In the short term, the California Office of Tourism could actively seek to boost Susanville’s visibility. Everyone knows Lake Tahoe, but comparatively few know Susanville exists. Even in Reno, there are many ads for Tahoe, but none for Susanville. Surely, many people who find Tahoe too expensive would visit the far less crowded, more affordable and equally scenic Susanville, if they knew about it.

Promoting Susanville is also in California’s interests. During COVID, most knowledge workers went home, and many don’t plan to return to office life. Instead, they’re moving en masse to areas with affordable housing, usually outside California. The impact to California of having large numbers of well-paid workers leave should not be underestimated. Susanville is uniquely situated to help address this issue by offering a lower cost of living, plenty of space, outdoor recreation, and thanks in part to the CCC and High Desert State Prison multiple high-speed fiber optic networks already present and expanding in the area. Convincing these workers to come to Susanville will keep much needed tax revenue inside California while also helping Susanville thrive.

Long term, California should seek to bring major employers to Susanville to replace the jobs lost from closing CCC. Perhaps the most obvious option is to place a Cal Poly or University of California school here. As it stands, both Cal Poly and the UCs are overcrowded and in need of additional space. Meanwhile, many existing campuses cannot be expanded without exorbitant expense. In desperation, they’re trying all sorts of crazy solutions to admit more students than they have room for. This is unfair to both the students and overburdened faculty and staff. Ultimately, this will harm the education of California’s children, which they need to compete in the increasingly knowledge-based world. Further, even if the colleges could expand, there’s no housing available for those students. All of these areas have severe housing shortages and no viable way to increase the supply.
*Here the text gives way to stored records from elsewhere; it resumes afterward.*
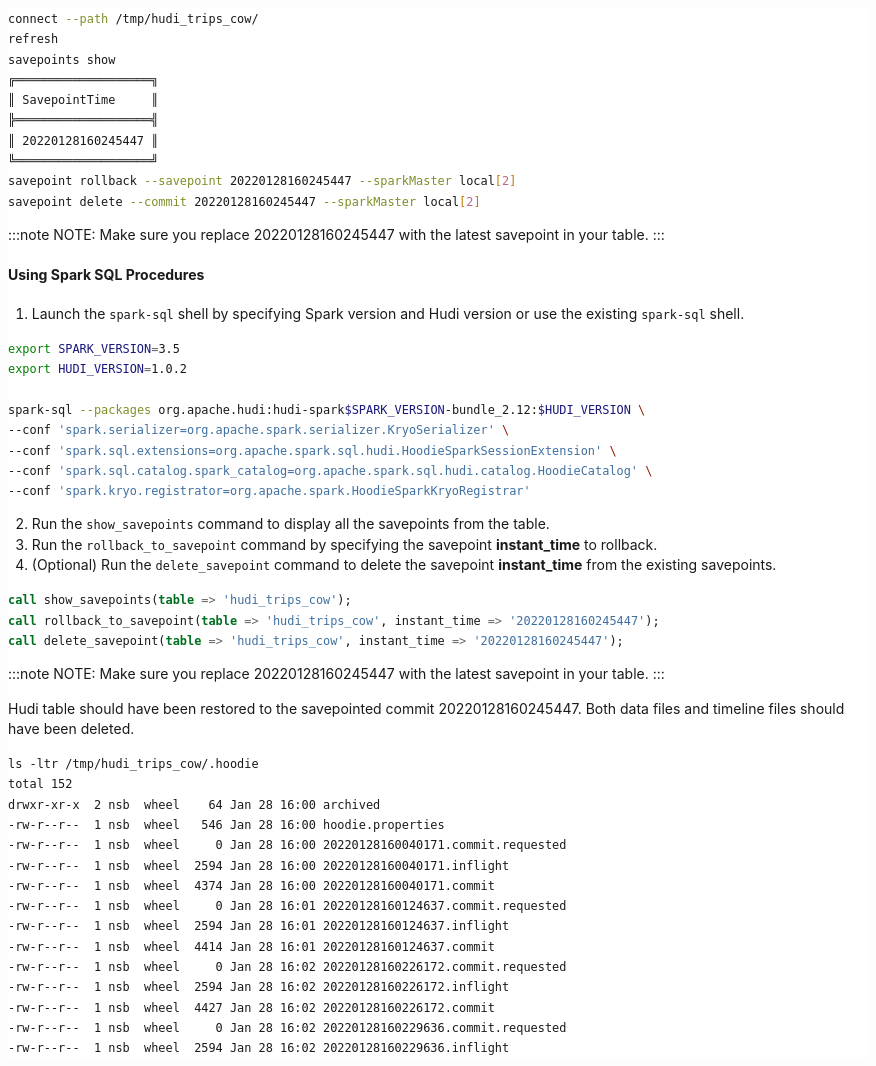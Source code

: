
 ```sh
connect --path /tmp/hudi_trips_cow/
refresh
savepoints show
╔═══════════════════╗
║ SavepointTime     ║
╠═══════════════════╣
║ 20220128160245447 ║
╚═══════════════════╝
savepoint rollback --savepoint 20220128160245447 --sparkMaster local[2]
savepoint delete --commit 20220128160245447 --sparkMaster local[2]
```

:::note NOTE:
Make sure you replace 20220128160245447 with the latest savepoint in your table.
:::

#### Using Spark SQL Procedures

1. Launch the `spark-sql` shell by specifying Spark version and Hudi version or use the existing `spark-sql` shell.

```sh
export SPARK_VERSION=3.5
export HUDI_VERSION=1.0.2

spark-sql --packages org.apache.hudi:hudi-spark$SPARK_VERSION-bundle_2.12:$HUDI_VERSION \
--conf 'spark.serializer=org.apache.spark.serializer.KryoSerializer' \
--conf 'spark.sql.extensions=org.apache.spark.sql.hudi.HoodieSparkSessionExtension' \
--conf 'spark.sql.catalog.spark_catalog=org.apache.spark.sql.hudi.catalog.HoodieCatalog' \
--conf 'spark.kryo.registrator=org.apache.spark.HoodieSparkKryoRegistrar'
```

2. Run the `show_savepoints` command to display all the savepoints from the table.
3. Run the `rollback_to_savepoint` command by specifying the savepoint **instant_time** to rollback.
4. (Optional) Run the `delete_savepoint` command to delete the savepoint **instant_time** from the existing savepoints.

```sql
call show_savepoints(table => 'hudi_trips_cow');
call rollback_to_savepoint(table => 'hudi_trips_cow', instant_time => '20220128160245447');
call delete_savepoint(table => 'hudi_trips_cow', instant_time => '20220128160245447');
```

:::note NOTE:
Make sure you replace 20220128160245447 with the latest savepoint in your table.
:::

Hudi table should have been restored to the savepointed commit 20220128160245447. Both data files and timeline files should have
been deleted.
```shell
ls -ltr /tmp/hudi_trips_cow/.hoodie
total 152
drwxr-xr-x  2 nsb  wheel    64 Jan 28 16:00 archived
-rw-r--r--  1 nsb  wheel   546 Jan 28 16:00 hoodie.properties
-rw-r--r--  1 nsb  wheel     0 Jan 28 16:00 20220128160040171.commit.requested
-rw-r--r--  1 nsb  wheel  2594 Jan 28 16:00 20220128160040171.inflight
-rw-r--r--  1 nsb  wheel  4374 Jan 28 16:00 20220128160040171.commit
-rw-r--r--  1 nsb  wheel     0 Jan 28 16:01 20220128160124637.commit.requested
-rw-r--r--  1 nsb  wheel  2594 Jan 28 16:01 20220128160124637.inflight
-rw-r--r--  1 nsb  wheel  4414 Jan 28 16:01 20220128160124637.commit
-rw-r--r--  1 nsb  wheel     0 Jan 28 16:02 20220128160226172.commit.requested
-rw-r--r--  1 nsb  wheel  2594 Jan 28 16:02 20220128160226172.inflight
-rw-r--r--  1 nsb  wheel  4427 Jan 28 16:02 20220128160226172.commit
-rw-r--r--  1 nsb  wheel     0 Jan 28 16:02 20220128160229636.commit.requested
-rw-r--r--  1 nsb  wheel  2594 Jan 28 16:02 20220128160229636.inflight
```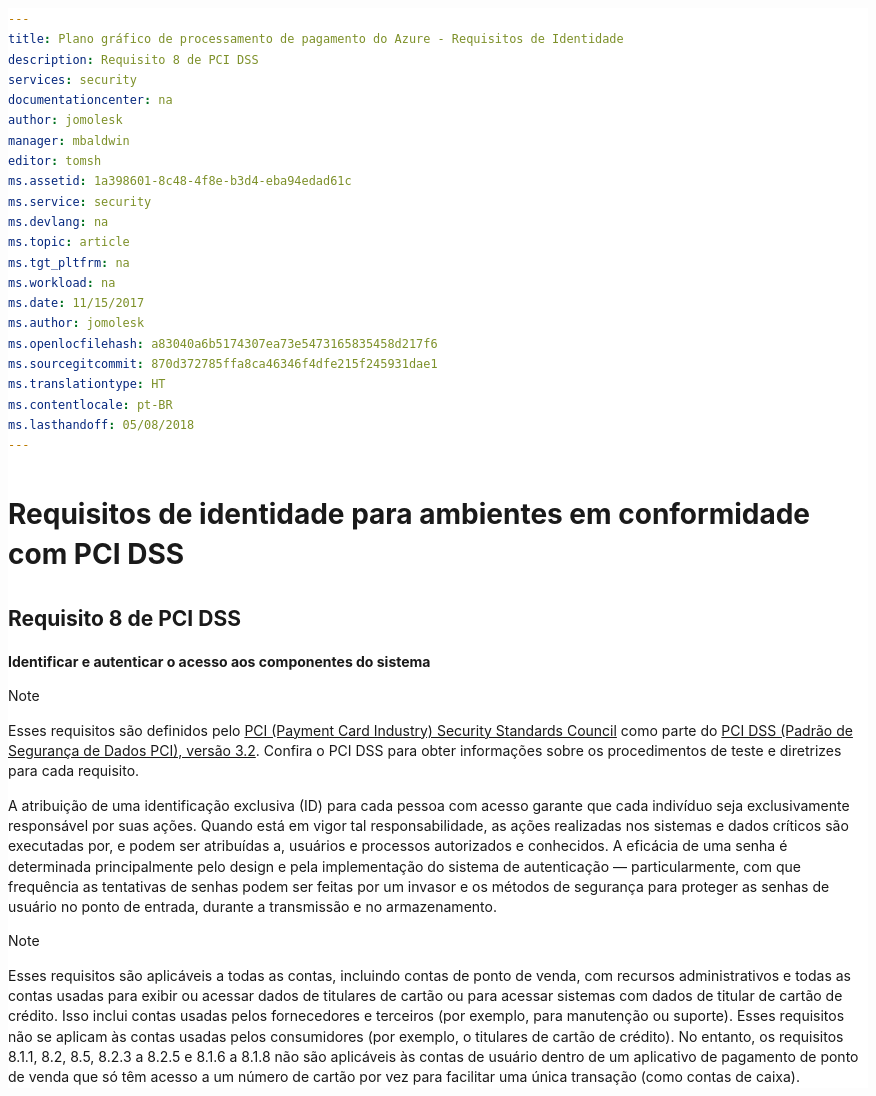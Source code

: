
 ```yaml
---
title: Plano gráfico de processamento de pagamento do Azure - Requisitos de Identidade
description: Requisito 8 de PCI DSS
services: security
documentationcenter: na
author: jomolesk
manager: mbaldwin
editor: tomsh
ms.assetid: 1a398601-8c48-4f8e-b3d4-eba94edad61c
ms.service: security
ms.devlang: na
ms.topic: article
ms.tgt_pltfrm: na
ms.workload: na
ms.date: 11/15/2017
ms.author: jomolesk
ms.openlocfilehash: a83040a6b5174307ea73e5473165835458d217f6
ms.sourcegitcommit: 870d372785ffa8ca46346f4dfe215f245931dae1
ms.translationtype: HT
ms.contentlocale: pt-BR
ms.lasthandoff: 05/08/2018
---
```

# <a name="identity-requirements-for-pci-dss-compliant-environments"></a>Requisitos de identidade para ambientes em conformidade com PCI DSS 
## <a name="pci-dss-requirement-8"></a>Requisito 8 de PCI DSS

**Identificar e autenticar o acesso aos componentes do sistema**

> [!NOTE]
> Esses requisitos são definidos pelo [PCI (Payment Card Industry) Security Standards Council](https://www.pcisecuritystandards.org/pci_security/) como parte do [PCI DSS (Padrão de Segurança de Dados PCI), versão 3.2](https://www.pcisecuritystandards.org/document_library?category=pcidss&document=pci_dss). Confira o PCI DSS para obter informações sobre os procedimentos de teste e diretrizes para cada requisito.

A atribuição de uma identificação exclusiva (ID) para cada pessoa com acesso garante que cada indivíduo seja exclusivamente responsável por suas ações. Quando está em vigor tal responsabilidade, as ações realizadas nos sistemas e dados críticos são executadas por, e podem ser atribuídas a, usuários e processos autorizados e conhecidos.
A eficácia de uma senha é determinada principalmente pelo design e pela implementação do sistema de autenticação — particularmente, com que frequência as tentativas de senhas podem ser feitas por um invasor e os métodos de segurança para proteger as senhas de usuário no ponto de entrada, durante a transmissão e no armazenamento.

> [!NOTE]
> Esses requisitos são aplicáveis a todas as contas, incluindo contas de ponto de venda, com recursos administrativos e todas as contas usadas para exibir ou acessar dados de titulares de cartão ou para acessar sistemas com dados de titular de cartão de crédito. Isso inclui contas usadas pelos fornecedores e terceiros (por exemplo, para manutenção ou suporte). Esses requisitos não se aplicam às contas usadas pelos consumidores (por exemplo, o titulares de cartão de crédito). No entanto, os requisitos 8.1.1, 8.2, 8.5, 8.2.3 a 8.2.5 e 8.1.6 a 8.1.8 não são aplicáveis às contas de usuário dentro de um aplicativo de pagamento de ponto de venda que só têm acesso a um número de cartão por vez para facilitar uma única transação (como contas de caixa).
 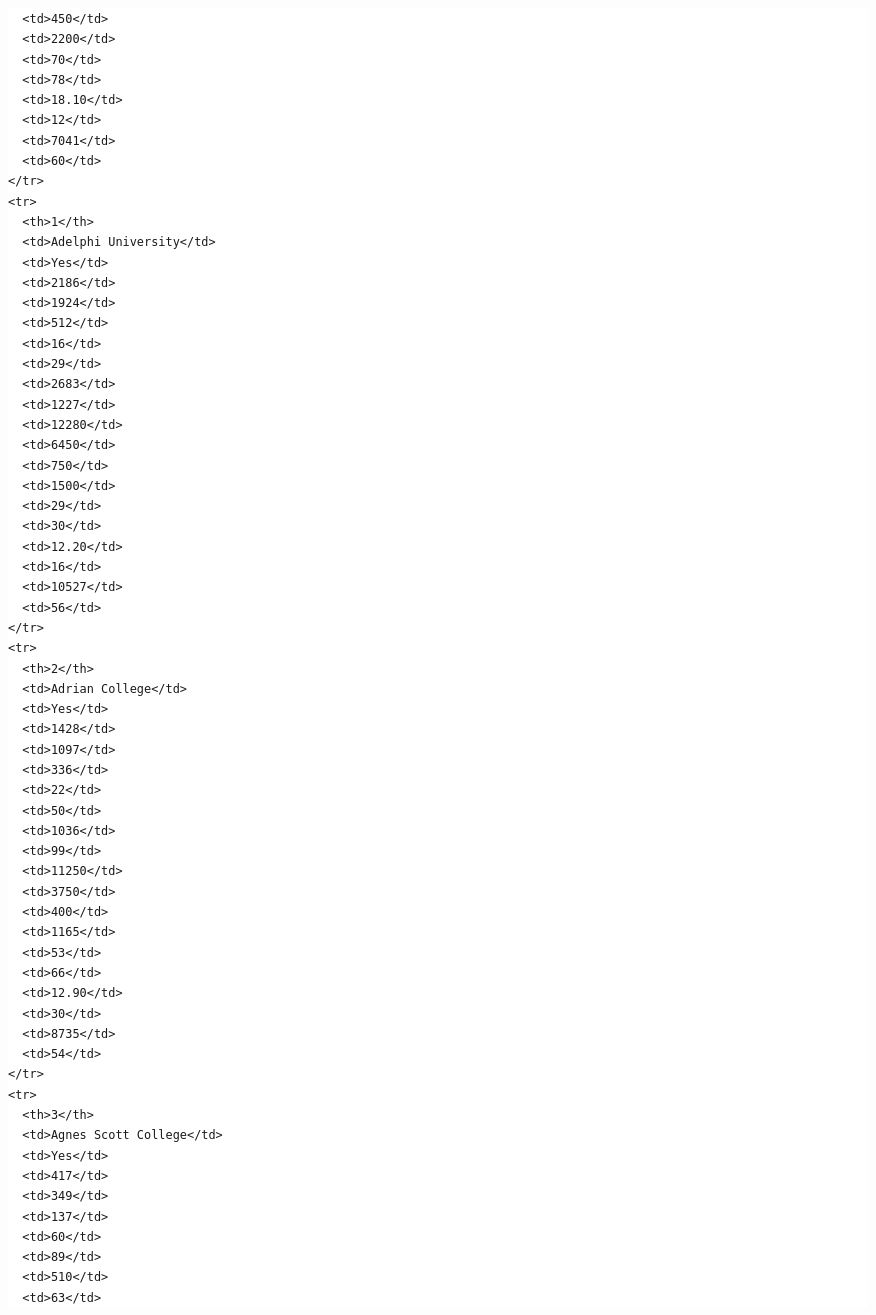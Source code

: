       <td>450</td>
      <td>2200</td>
      <td>70</td>
      <td>78</td>
      <td>18.10</td>
      <td>12</td>
      <td>7041</td>
      <td>60</td>
    </tr>
    <tr>
      <th>1</th>
      <td>Adelphi University</td>
      <td>Yes</td>
      <td>2186</td>
      <td>1924</td>
      <td>512</td>
      <td>16</td>
      <td>29</td>
      <td>2683</td>
      <td>1227</td>
      <td>12280</td>
      <td>6450</td>
      <td>750</td>
      <td>1500</td>
      <td>29</td>
      <td>30</td>
      <td>12.20</td>
      <td>16</td>
      <td>10527</td>
      <td>56</td>
    </tr>
    <tr>
      <th>2</th>
      <td>Adrian College</td>
      <td>Yes</td>
      <td>1428</td>
      <td>1097</td>
      <td>336</td>
      <td>22</td>
      <td>50</td>
      <td>1036</td>
      <td>99</td>
      <td>11250</td>
      <td>3750</td>
      <td>400</td>
      <td>1165</td>
      <td>53</td>
      <td>66</td>
      <td>12.90</td>
      <td>30</td>
      <td>8735</td>
      <td>54</td>
    </tr>
    <tr>
      <th>3</th>
      <td>Agnes Scott College</td>
      <td>Yes</td>
      <td>417</td>
      <td>349</td>
      <td>137</td>
      <td>60</td>
      <td>89</td>
      <td>510</td>
      <td>63</td>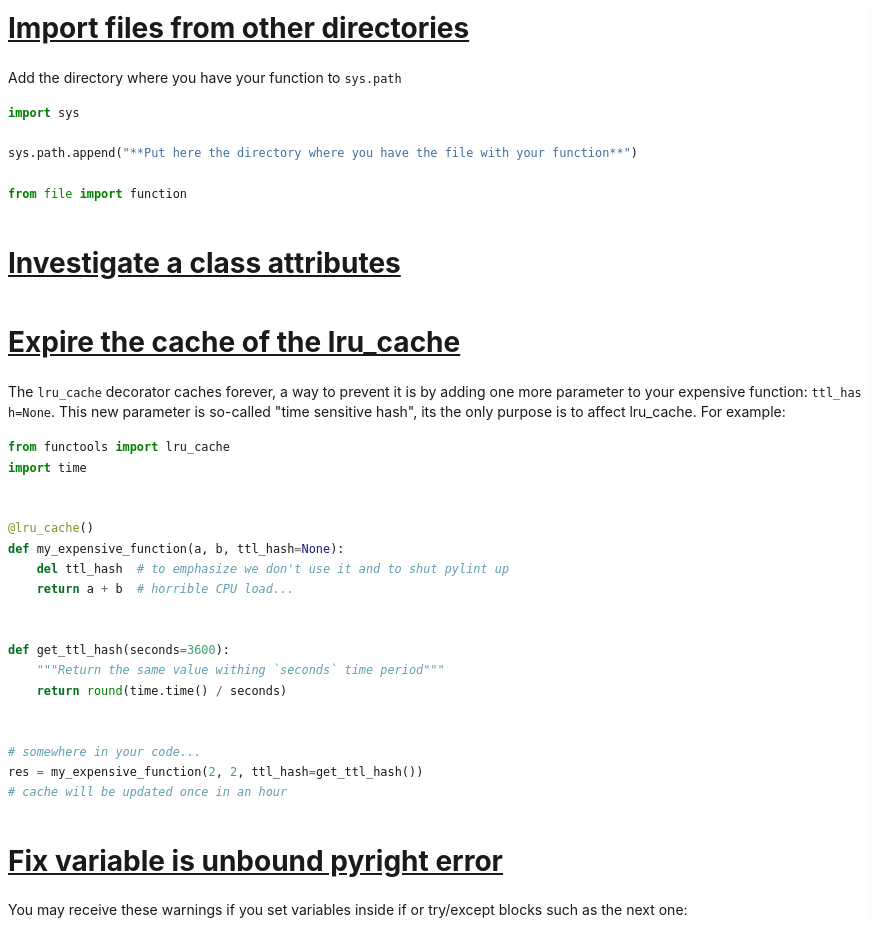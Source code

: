 # [Import files from other directories](https://stackoverflow.com/questions/20309456/how-do-i-call-a-function-from-another-py-file)

Add the directory where you have your function to `sys.path`

```python
import sys

sys.path.append("**Put here the directory where you have the file with your function**")

from file import function
```

# [Investigate a class attributes](https://docs.python.org/3/library/inspect.html)

# [Expire the cache of the lru_cache](https://stackoverflow.com/questions/31771286/python-in-memory-cache-with-time-to-live)

The `lru_cache` decorator caches forever, a way to prevent it is by adding one more parameter to your expensive function: `ttl_hash=None`. This new parameter is so-called "time sensitive hash", its the only purpose is to affect lru_cache. For example:

```python
from functools import lru_cache
import time


@lru_cache()
def my_expensive_function(a, b, ttl_hash=None):
    del ttl_hash  # to emphasize we don't use it and to shut pylint up
    return a + b  # horrible CPU load...


def get_ttl_hash(seconds=3600):
    """Return the same value withing `seconds` time period"""
    return round(time.time() / seconds)


# somewhere in your code...
res = my_expensive_function(2, 2, ttl_hash=get_ttl_hash())
# cache will be updated once in an hour
```
# [Fix variable is unbound pyright error](https://github.com/microsoft/pyright/issues/3041) 

You may receive these warnings if you set variables inside if or try/except blocks such as the next one:
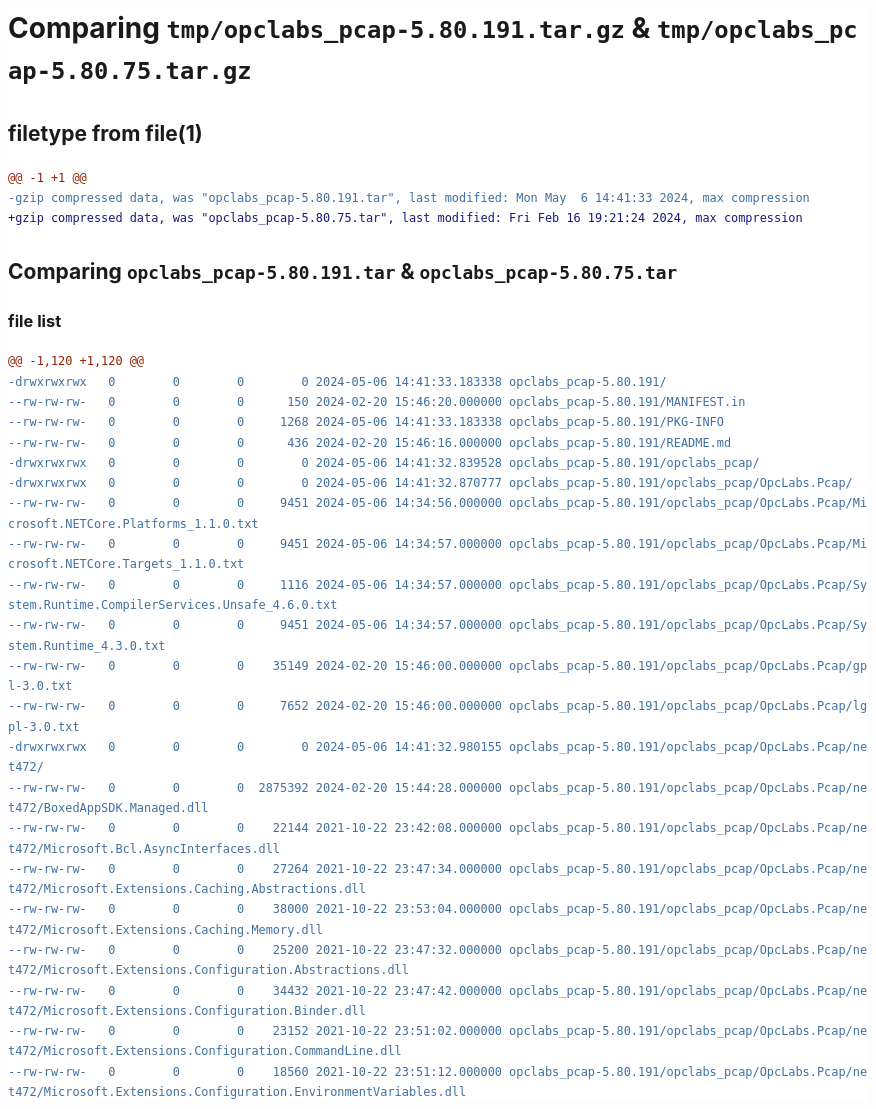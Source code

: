 # Comparing `tmp/opclabs_pcap-5.80.191.tar.gz` & `tmp/opclabs_pcap-5.80.75.tar.gz`

## filetype from file(1)

```diff
@@ -1 +1 @@
-gzip compressed data, was "opclabs_pcap-5.80.191.tar", last modified: Mon May  6 14:41:33 2024, max compression
+gzip compressed data, was "opclabs_pcap-5.80.75.tar", last modified: Fri Feb 16 19:21:24 2024, max compression
```

## Comparing `opclabs_pcap-5.80.191.tar` & `opclabs_pcap-5.80.75.tar`

### file list

```diff
@@ -1,120 +1,120 @@
-drwxrwxrwx   0        0        0        0 2024-05-06 14:41:33.183338 opclabs_pcap-5.80.191/
--rw-rw-rw-   0        0        0      150 2024-02-20 15:46:20.000000 opclabs_pcap-5.80.191/MANIFEST.in
--rw-rw-rw-   0        0        0     1268 2024-05-06 14:41:33.183338 opclabs_pcap-5.80.191/PKG-INFO
--rw-rw-rw-   0        0        0      436 2024-02-20 15:46:16.000000 opclabs_pcap-5.80.191/README.md
-drwxrwxrwx   0        0        0        0 2024-05-06 14:41:32.839528 opclabs_pcap-5.80.191/opclabs_pcap/
-drwxrwxrwx   0        0        0        0 2024-05-06 14:41:32.870777 opclabs_pcap-5.80.191/opclabs_pcap/OpcLabs.Pcap/
--rw-rw-rw-   0        0        0     9451 2024-05-06 14:34:56.000000 opclabs_pcap-5.80.191/opclabs_pcap/OpcLabs.Pcap/Microsoft.NETCore.Platforms_1.1.0.txt
--rw-rw-rw-   0        0        0     9451 2024-05-06 14:34:57.000000 opclabs_pcap-5.80.191/opclabs_pcap/OpcLabs.Pcap/Microsoft.NETCore.Targets_1.1.0.txt
--rw-rw-rw-   0        0        0     1116 2024-05-06 14:34:57.000000 opclabs_pcap-5.80.191/opclabs_pcap/OpcLabs.Pcap/System.Runtime.CompilerServices.Unsafe_4.6.0.txt
--rw-rw-rw-   0        0        0     9451 2024-05-06 14:34:57.000000 opclabs_pcap-5.80.191/opclabs_pcap/OpcLabs.Pcap/System.Runtime_4.3.0.txt
--rw-rw-rw-   0        0        0    35149 2024-02-20 15:46:00.000000 opclabs_pcap-5.80.191/opclabs_pcap/OpcLabs.Pcap/gpl-3.0.txt
--rw-rw-rw-   0        0        0     7652 2024-02-20 15:46:00.000000 opclabs_pcap-5.80.191/opclabs_pcap/OpcLabs.Pcap/lgpl-3.0.txt
-drwxrwxrwx   0        0        0        0 2024-05-06 14:41:32.980155 opclabs_pcap-5.80.191/opclabs_pcap/OpcLabs.Pcap/net472/
--rw-rw-rw-   0        0        0  2875392 2024-02-20 15:44:28.000000 opclabs_pcap-5.80.191/opclabs_pcap/OpcLabs.Pcap/net472/BoxedAppSDK.Managed.dll
--rw-rw-rw-   0        0        0    22144 2021-10-22 23:42:08.000000 opclabs_pcap-5.80.191/opclabs_pcap/OpcLabs.Pcap/net472/Microsoft.Bcl.AsyncInterfaces.dll
--rw-rw-rw-   0        0        0    27264 2021-10-22 23:47:34.000000 opclabs_pcap-5.80.191/opclabs_pcap/OpcLabs.Pcap/net472/Microsoft.Extensions.Caching.Abstractions.dll
--rw-rw-rw-   0        0        0    38000 2021-10-22 23:53:04.000000 opclabs_pcap-5.80.191/opclabs_pcap/OpcLabs.Pcap/net472/Microsoft.Extensions.Caching.Memory.dll
--rw-rw-rw-   0        0        0    25200 2021-10-22 23:47:32.000000 opclabs_pcap-5.80.191/opclabs_pcap/OpcLabs.Pcap/net472/Microsoft.Extensions.Configuration.Abstractions.dll
--rw-rw-rw-   0        0        0    34432 2021-10-22 23:47:42.000000 opclabs_pcap-5.80.191/opclabs_pcap/OpcLabs.Pcap/net472/Microsoft.Extensions.Configuration.Binder.dll
--rw-rw-rw-   0        0        0    23152 2021-10-22 23:51:02.000000 opclabs_pcap-5.80.191/opclabs_pcap/OpcLabs.Pcap/net472/Microsoft.Extensions.Configuration.CommandLine.dll
--rw-rw-rw-   0        0        0    18560 2021-10-22 23:51:12.000000 opclabs_pcap-5.80.191/opclabs_pcap/OpcLabs.Pcap/net472/Microsoft.Extensions.Configuration.EnvironmentVariables.dll
```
Meanwhile, Susanville has undeveloped land within walking distance of an adorable downtown that could once again be alive with shops and restaurants. We also have the basis for the high-speed telecommunications infrastructure a college needs. Susanville’s highschoolers already benefit from LCC, how much more so from the presence of a major research institution?

Geography provides additional reasons California should put a Cal Poly or UC in Susanville. A quick look at a map of the UC system shows there are no UC’s and only a couple Cal States north of Davis.

That’s nearly ⅓ of California without a UC. Meanwhile, Susanville’s proximity to Reno provides a unique environment as it’s close enough to offer access to the “big city” amenities but small and quiet enough to have a “college town” feel. A school in Susanville would also have an obvious pull on out-of-state students from Nevada and Oregon, bringing their badly needed tuition dollars.

While people will be understandably concerned that such investments would radically alter Susanville, the city is changing whether we like it or not. We must move forward if we are to preserve this hidden gem. We may lose the battle for CCC, but we can win something more important, long term economic stability and a brighter future for California’s children.